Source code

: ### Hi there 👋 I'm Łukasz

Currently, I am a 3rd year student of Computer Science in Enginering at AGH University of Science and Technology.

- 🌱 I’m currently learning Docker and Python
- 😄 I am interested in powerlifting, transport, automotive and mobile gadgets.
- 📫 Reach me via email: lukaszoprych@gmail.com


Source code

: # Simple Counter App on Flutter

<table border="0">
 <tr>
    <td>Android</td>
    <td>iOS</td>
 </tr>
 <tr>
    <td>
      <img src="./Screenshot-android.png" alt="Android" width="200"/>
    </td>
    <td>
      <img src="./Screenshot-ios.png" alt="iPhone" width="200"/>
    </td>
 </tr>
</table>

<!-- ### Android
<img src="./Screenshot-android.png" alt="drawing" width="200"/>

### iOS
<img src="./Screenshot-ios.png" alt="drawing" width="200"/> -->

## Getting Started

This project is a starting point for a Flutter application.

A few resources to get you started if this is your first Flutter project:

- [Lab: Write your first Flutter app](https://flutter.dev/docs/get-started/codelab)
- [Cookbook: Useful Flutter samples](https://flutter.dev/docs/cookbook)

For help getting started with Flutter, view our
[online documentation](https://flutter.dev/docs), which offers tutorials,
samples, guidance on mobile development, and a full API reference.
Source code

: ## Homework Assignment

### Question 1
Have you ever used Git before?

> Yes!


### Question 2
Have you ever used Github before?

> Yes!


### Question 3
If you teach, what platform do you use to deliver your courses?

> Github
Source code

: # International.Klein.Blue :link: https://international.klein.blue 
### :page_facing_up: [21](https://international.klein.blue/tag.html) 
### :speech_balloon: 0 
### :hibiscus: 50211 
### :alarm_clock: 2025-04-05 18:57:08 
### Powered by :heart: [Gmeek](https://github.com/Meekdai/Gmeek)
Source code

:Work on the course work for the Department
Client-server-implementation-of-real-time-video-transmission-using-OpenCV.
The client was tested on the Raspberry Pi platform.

==*==

■ Task to complete ■
Exactly as they appear above, transcribe the records in full.

■ Completed exercise ■
Source code

: ### Hi there 👋 I'm Łukasz

Currently, I am a 3rd year student of Computer Science in Enginering at AGH University of Science and Technology.

- 🌱 I’m currently learning Docker and Python
- 😄 I am interested in powerlifting, transport, automotive and mobile gadgets.
- 📫 Reach me via email: lukaszoprych@gmail.com


Source code

: # Simple Counter App on Flutter

<table border="0">
 <tr>
    <td>Android</td>
    <td>iOS</td>
 </tr>
 <tr>
    <td>
      <img src="./Screenshot-android.png" alt="Android" width="200"/>
    </td>
    <td>
      <img src="./Screenshot-ios.png" alt="iPhone" width="200"/>
    </td>
 </tr>
</table>

<!-- ### Android
<img src="./Screenshot-android.png" alt="drawing" width="200"/>

### iOS
<img src="./Screenshot-ios.png" alt="drawing" width="200"/> -->

## Getting Started

This project is a starting point for a Flutter application.

A few resources to get you started if this is your first Flutter project:

- [Lab: Write your first Flutter app](https://flutter.dev/docs/get-started/codelab)
- [Cookbook: Useful Flutter samples](https://flutter.dev/docs/cookbook)

For help getting started with Flutter, view our
[online documentation](https://flutter.dev/docs), which offers tutorials,
samples, guidance on mobile development, and a full API reference.
Source code

: ## Homework Assignment

### Question 1
Have you ever used Git before?

> Yes!


### Question 2
Have you ever used Github before?

> Yes!


### Question 3
If you teach, what platform do you use to deliver your courses?

> Github
Source code

: # International.Klein.Blue :link: https://international.klein.blue 
### :page_facing_up: [21](https://international.klein.blue/tag.html) 
### :speech_balloon: 0 
### :hibiscus: 50211 
### :alarm_clock: 2025-04-05 18:57:08 
### Powered by :heart: [Gmeek](https://github.com/Meekdai/Gmeek)
Source code

:Work on the course work for the Department
Client-server-implementation-of-real-time-video-transmission-using-OpenCV.
The client was tested on the Raspberry Pi platform.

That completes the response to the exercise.